Data were collected during February and March 2016 in the Laboratory of Basic Biomedical Sciences, Medical School 1 of the University of Medical Sciences of Santiago de Cuba, through the 8-channel PowerLab® polygraph (ADInstruments), and stored by Kubios ® Software version 3.0.4 Premium.

Each measurement was recorded by the same person in the Body-Level Measure section of the already mentioned laboratory of Basic Biomedical Sciences, with the purpose of minimizing the errors of methodology.

At the beginning of the session of the electrocardiographic recordings in the morning (08:30- 12:00 hours), the subjects were placed on a comfortable stretcher, located in a room with controlled temperature between 24 and 27 degrees Celsius and dim light. Under these conditions, they were allowed to rest for 10-15 minutes until achieving a better adaptation to the conditions of the room.

The electrodes corresponding to the limb leads were placed to record the electrocardiographic tracing for 5 minutes. The electrical signal was collected by the 8-channel PowerLab® polygraph of Australian production by the company ADI instruments (2016); then it was digitized at a sample rate of 1000 samples/second (1 kHz) using the Software Kubios®, version 3.0.4 Premium (2018), of Finnish production. This software package enables the tabulation and export of the records to the MatLab 2016® programming package of the MathWork Company, and its file in PDF format for easier analysis and interpretation of the information.

Statistical Analysis

The data obtained were stored and processed in the statistical package "StatisticalPackage for Social Sciences" (SPSS) version 21 for Windows. The means were compared through the Wilcoxon test for related samples. The results are shown as mean plus standard deviation (Mean + SD). It was decided that there were statistically significant differences between the means of each variable when the value of p < 0.05.

Ethics

The research was approved by the ethics committee of the lead institution. All ethic principles were rigorous accomplishead according to the Helsinki principles.
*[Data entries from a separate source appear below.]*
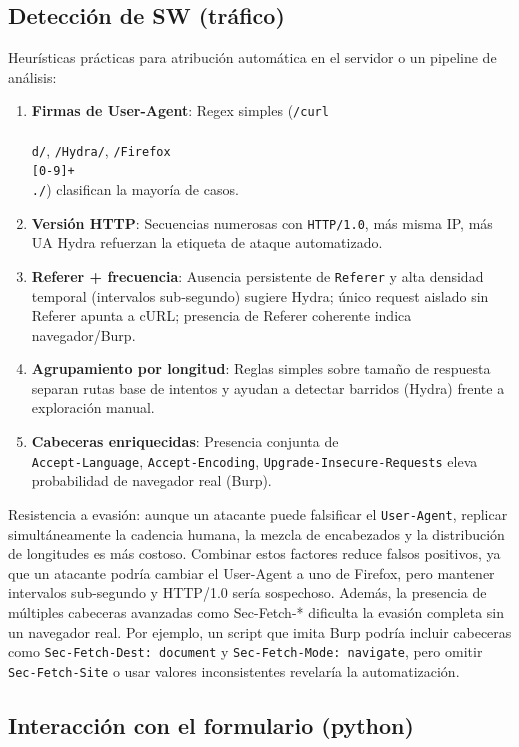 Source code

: \documentclass[letterpaper,12pt]{article}
\let\origsubsection\subsection
\renewcommand{\subsection}{\FloatBarrier\origsubsection}
\begin{document}
\subsection{Detección de SW (tráfico)}
Heurísticas prácticas para atribución automática en el servidor o un pipeline de análisis:
\begin{enumerate}
    \item \textbf{Firmas de User-Agent}: Regex simples (\texttt{/curl\\\/\\d/}, \texttt{/Hydra/}, \texttt{/Firefox\\\/[0-9]+\\./}) clasifican la mayoría de casos.
    \item \textbf{Versión HTTP}: Secuencias numerosas con \texttt{HTTP/1.0}, más misma IP, más UA Hydra refuerzan la etiqueta de ataque automatizado.
    \item \textbf{Referer + frecuencia}: Ausencia persistente de \texttt{Referer} y alta densidad temporal (intervalos sub‑segundo) sugiere Hydra; único request aislado sin Referer apunta a cURL; presencia de Referer coherente indica navegador/Burp.
    \item \textbf{Agrupamiento por longitud}: Reglas simples sobre tamaño de respuesta separan rutas base de intentos y ayudan a detectar barridos (Hydra) frente a exploración manual.
    \item \textbf{Cabeceras enriquecidas}: Presencia conjunta de \\ \texttt{Accept-Language}, \texttt{Accept-Encoding}, \texttt{Upgrade-Insecure-Requests} eleva probabilidad de navegador real (Burp).
\end{enumerate}
Resistencia a evasión: aunque un atacante puede falsificar el \texttt{User-Agent}, replicar simultáneamente la cadencia humana, la mezcla de encabezados y la distribución de longitudes es más costoso. Combinar estos factores reduce falsos positivos, ya que un atacante podría cambiar el User-Agent a uno de Firefox, pero mantener intervalos sub-segundo y HTTP/1.0 sería sospechoso. Además, la presencia de múltiples cabeceras avanzadas como Sec-Fetch-* dificulta la evasión completa sin un navegador real. Por ejemplo, un script que imita Burp podría incluir cabeceras como \texttt{Sec-Fetch-Dest: document} y \texttt{Sec-Fetch-Mode: navigate}, pero omitir \texttt{Sec-Fetch-Site} o usar valores inconsistentes revelaría la automatización.

\subsection{Interacción con el formulario (python)}
\end{document}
Each individual signed an informed statement and personal identification data was not published.

 

 

RESULTS

Table 1 shows the comparison of the means of the non-linear parameters of HRV analyzed in each individual in basal and stress status according to the Wilcoxon test. There were significant differences between the two groups in the variables Heart Rate, Standard Desviation 1 (SD1), SD2/SD1 rate, Sample Entropy, Short-term fluctuations α 1, Correlation Dimension, Max line length (%), Recurrence rate (%), Determinism, Multiscale Entropy Minimum, Multiscale Entropy Maximum and Multi-Scale Entropy Average.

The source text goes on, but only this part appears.